● **WORK REQUIRED**: Only the lines below starting at the one that contains "(o *ListUserCompaniesResponse) GetDataOk()" and ending at the one that contains "UnsetData ensures that" are to be reproduced, exactly and with both ends kept.

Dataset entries
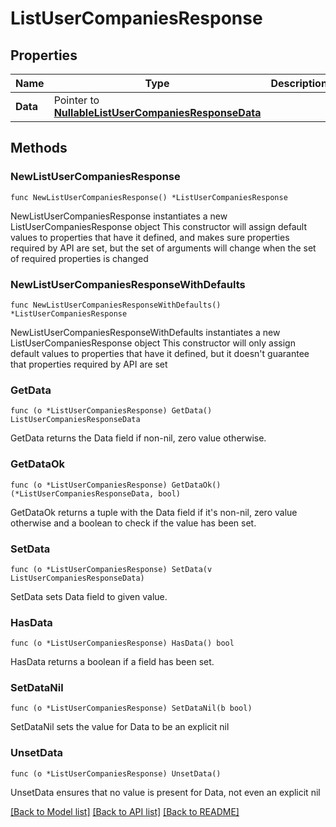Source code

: # ListUserCompaniesResponse

## Properties

Name | Type | Description | Notes
------------ | ------------- | ------------- | -------------
**Data** | Pointer to [**NullableListUserCompaniesResponseData**](ListUserCompaniesResponseData.md) |  | [optional] 

## Methods

### NewListUserCompaniesResponse

`func NewListUserCompaniesResponse() *ListUserCompaniesResponse`

NewListUserCompaniesResponse instantiates a new ListUserCompaniesResponse object
This constructor will assign default values to properties that have it defined,
and makes sure properties required by API are set, but the set of arguments
will change when the set of required properties is changed

### NewListUserCompaniesResponseWithDefaults

`func NewListUserCompaniesResponseWithDefaults() *ListUserCompaniesResponse`

NewListUserCompaniesResponseWithDefaults instantiates a new ListUserCompaniesResponse object
This constructor will only assign default values to properties that have it defined,
but it doesn't guarantee that properties required by API are set

### GetData

`func (o *ListUserCompaniesResponse) GetData() ListUserCompaniesResponseData`

GetData returns the Data field if non-nil, zero value otherwise.

### GetDataOk

`func (o *ListUserCompaniesResponse) GetDataOk() (*ListUserCompaniesResponseData, bool)`

GetDataOk returns a tuple with the Data field if it's non-nil, zero value otherwise
and a boolean to check if the value has been set.

### SetData

`func (o *ListUserCompaniesResponse) SetData(v ListUserCompaniesResponseData)`

SetData sets Data field to given value.

### HasData

`func (o *ListUserCompaniesResponse) HasData() bool`

HasData returns a boolean if a field has been set.

### SetDataNil

`func (o *ListUserCompaniesResponse) SetDataNil(b bool)`

 SetDataNil sets the value for Data to be an explicit nil

### UnsetData
`func (o *ListUserCompaniesResponse) UnsetData()`

UnsetData ensures that no value is present for Data, not even an explicit nil

[[Back to Model list]](../README.md#documentation-for-models) [[Back to API list]](../README.md#documentation-for-api-endpoints) [[Back to README]](../README.md)


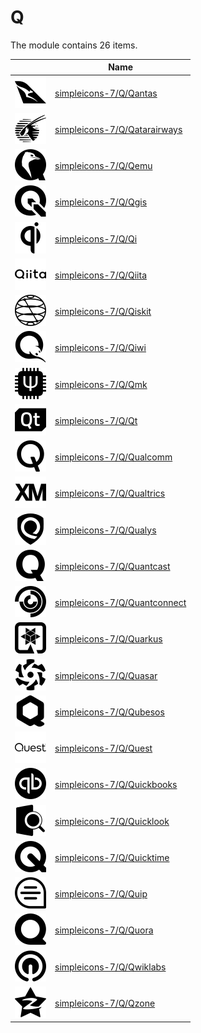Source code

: # Q

The module contains 26 items.



| |Name|
|:---:|---|
| ![illustration of simpleicons-7/Q/Qantas](../../simpleicons-7/Q/Qantas.png) | [simpleicons-7/Q/Qantas](../../simpleicons-7/Q/Qantas.md) |
| ![illustration of simpleicons-7/Q/Qatarairways](../../simpleicons-7/Q/Qatarairways.png) | [simpleicons-7/Q/Qatarairways](../../simpleicons-7/Q/Qatarairways.md) |
| ![illustration of simpleicons-7/Q/Qemu](../../simpleicons-7/Q/Qemu.png) | [simpleicons-7/Q/Qemu](../../simpleicons-7/Q/Qemu.md) |
| ![illustration of simpleicons-7/Q/Qgis](../../simpleicons-7/Q/Qgis.png) | [simpleicons-7/Q/Qgis](../../simpleicons-7/Q/Qgis.md) |
| ![illustration of simpleicons-7/Q/Qi](../../simpleicons-7/Q/Qi.png) | [simpleicons-7/Q/Qi](../../simpleicons-7/Q/Qi.md) |
| ![illustration of simpleicons-7/Q/Qiita](../../simpleicons-7/Q/Qiita.png) | [simpleicons-7/Q/Qiita](../../simpleicons-7/Q/Qiita.md) |
| ![illustration of simpleicons-7/Q/Qiskit](../../simpleicons-7/Q/Qiskit.png) | [simpleicons-7/Q/Qiskit](../../simpleicons-7/Q/Qiskit.md) |
| ![illustration of simpleicons-7/Q/Qiwi](../../simpleicons-7/Q/Qiwi.png) | [simpleicons-7/Q/Qiwi](../../simpleicons-7/Q/Qiwi.md) |
| ![illustration of simpleicons-7/Q/Qmk](../../simpleicons-7/Q/Qmk.png) | [simpleicons-7/Q/Qmk](../../simpleicons-7/Q/Qmk.md) |
| ![illustration of simpleicons-7/Q/Qt](../../simpleicons-7/Q/Qt.png) | [simpleicons-7/Q/Qt](../../simpleicons-7/Q/Qt.md) |
| ![illustration of simpleicons-7/Q/Qualcomm](../../simpleicons-7/Q/Qualcomm.png) | [simpleicons-7/Q/Qualcomm](../../simpleicons-7/Q/Qualcomm.md) |
| ![illustration of simpleicons-7/Q/Qualtrics](../../simpleicons-7/Q/Qualtrics.png) | [simpleicons-7/Q/Qualtrics](../../simpleicons-7/Q/Qualtrics.md) |
| ![illustration of simpleicons-7/Q/Qualys](../../simpleicons-7/Q/Qualys.png) | [simpleicons-7/Q/Qualys](../../simpleicons-7/Q/Qualys.md) |
| ![illustration of simpleicons-7/Q/Quantcast](../../simpleicons-7/Q/Quantcast.png) | [simpleicons-7/Q/Quantcast](../../simpleicons-7/Q/Quantcast.md) |
| ![illustration of simpleicons-7/Q/Quantconnect](../../simpleicons-7/Q/Quantconnect.png) | [simpleicons-7/Q/Quantconnect](../../simpleicons-7/Q/Quantconnect.md) |
| ![illustration of simpleicons-7/Q/Quarkus](../../simpleicons-7/Q/Quarkus.png) | [simpleicons-7/Q/Quarkus](../../simpleicons-7/Q/Quarkus.md) |
| ![illustration of simpleicons-7/Q/Quasar](../../simpleicons-7/Q/Quasar.png) | [simpleicons-7/Q/Quasar](../../simpleicons-7/Q/Quasar.md) |
| ![illustration of simpleicons-7/Q/Qubesos](../../simpleicons-7/Q/Qubesos.png) | [simpleicons-7/Q/Qubesos](../../simpleicons-7/Q/Qubesos.md) |
| ![illustration of simpleicons-7/Q/Quest](../../simpleicons-7/Q/Quest.png) | [simpleicons-7/Q/Quest](../../simpleicons-7/Q/Quest.md) |
| ![illustration of simpleicons-7/Q/Quickbooks](../../simpleicons-7/Q/Quickbooks.png) | [simpleicons-7/Q/Quickbooks](../../simpleicons-7/Q/Quickbooks.md) |
| ![illustration of simpleicons-7/Q/Quicklook](../../simpleicons-7/Q/Quicklook.png) | [simpleicons-7/Q/Quicklook](../../simpleicons-7/Q/Quicklook.md) |
| ![illustration of simpleicons-7/Q/Quicktime](../../simpleicons-7/Q/Quicktime.png) | [simpleicons-7/Q/Quicktime](../../simpleicons-7/Q/Quicktime.md) |
| ![illustration of simpleicons-7/Q/Quip](../../simpleicons-7/Q/Quip.png) | [simpleicons-7/Q/Quip](../../simpleicons-7/Q/Quip.md) |
| ![illustration of simpleicons-7/Q/Quora](../../simpleicons-7/Q/Quora.png) | [simpleicons-7/Q/Quora](../../simpleicons-7/Q/Quora.md) |
| ![illustration of simpleicons-7/Q/Qwiklabs](../../simpleicons-7/Q/Qwiklabs.png) | [simpleicons-7/Q/Qwiklabs](../../simpleicons-7/Q/Qwiklabs.md) |
| ![illustration of simpleicons-7/Q/Qzone](../../simpleicons-7/Q/Qzone.png) | [simpleicons-7/Q/Qzone](../../simpleicons-7/Q/Qzone.md) |



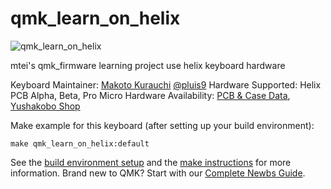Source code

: # qmk_learn_on_helix

![qmk_learn_on_helix](https://i.imgur.com/XBAmynN.jpg)

mtei's qmk_firmware learning project use helix keyboard hardware

Keyboard Maintainer: [Makoto Kurauchi](https://github.com/MakotoKurauchi/) [@pluis9](https://twitter.com/pluis9)
Hardware Supported: Helix PCB Alpha, Beta, Pro Micro
Hardware Availability: [PCB & Case Data](https://github.com/MakotoKurauchi/helix), [Yushakobo Shop](https://yushakobo.jp/shop/)

Make example for this keyboard (after setting up your build environment):

    make qmk_learn_on_helix:default

See the [build environment setup](https://docs.qmk.fm/#/getting_started_build_tools) and the [make instructions](https://docs.qmk.fm/#/getting_started_make_guide) for more information. Brand new to QMK? Start with our [Complete Newbs Guide](https://docs.qmk.fm/#/newbs).

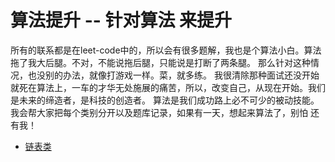 # 算法提升 -- 针对算法 来提升
所有的联系都是在leet-code中的，所以会有很多题解，我也是个算法小白。算法拖了我大后腿。不对，不能说拖后腿，只能说是打断了两条腿。
那么针对这种情况，也没别的办法，就像打游戏一样。菜，就多练。
我很清除那种面试还没开始就死在算法上，一车的才华无处施展的痛苦，所以，改变自己，从现在开始。我们是未来的缔造者，是科技的创造者。
算法是我们成功路上必不可少的被动技能。
我会帮大家把每个类别分开以及题库记录，如果有一天，想起来算法了，别怕 还有我！

+ [链表类](/ListNode.md)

● **ANSWER FOR THIS EXERCISE**:
`func (o *ListUserCompaniesResponse) GetDataOk() (*ListUserCompaniesResponseData, bool)`

GetDataOk returns a tuple with the Data field if it's non-nil, zero value otherwise
and a boolean to check if the value has been set.

### SetData

`func (o *ListUserCompaniesResponse) SetData(v ListUserCompaniesResponseData)`

SetData sets Data field to given value.

### HasData

`func (o *ListUserCompaniesResponse) HasData() bool`

HasData returns a boolean if a field has been set.

### SetDataNil

`func (o *ListUserCompaniesResponse) SetDataNil(b bool)`

 SetDataNil sets the value for Data to be an explicit nil

### UnsetData
`func (o *ListUserCompaniesResponse) UnsetData()`

UnsetData ensures that no value is present for Data, not even an explicit nil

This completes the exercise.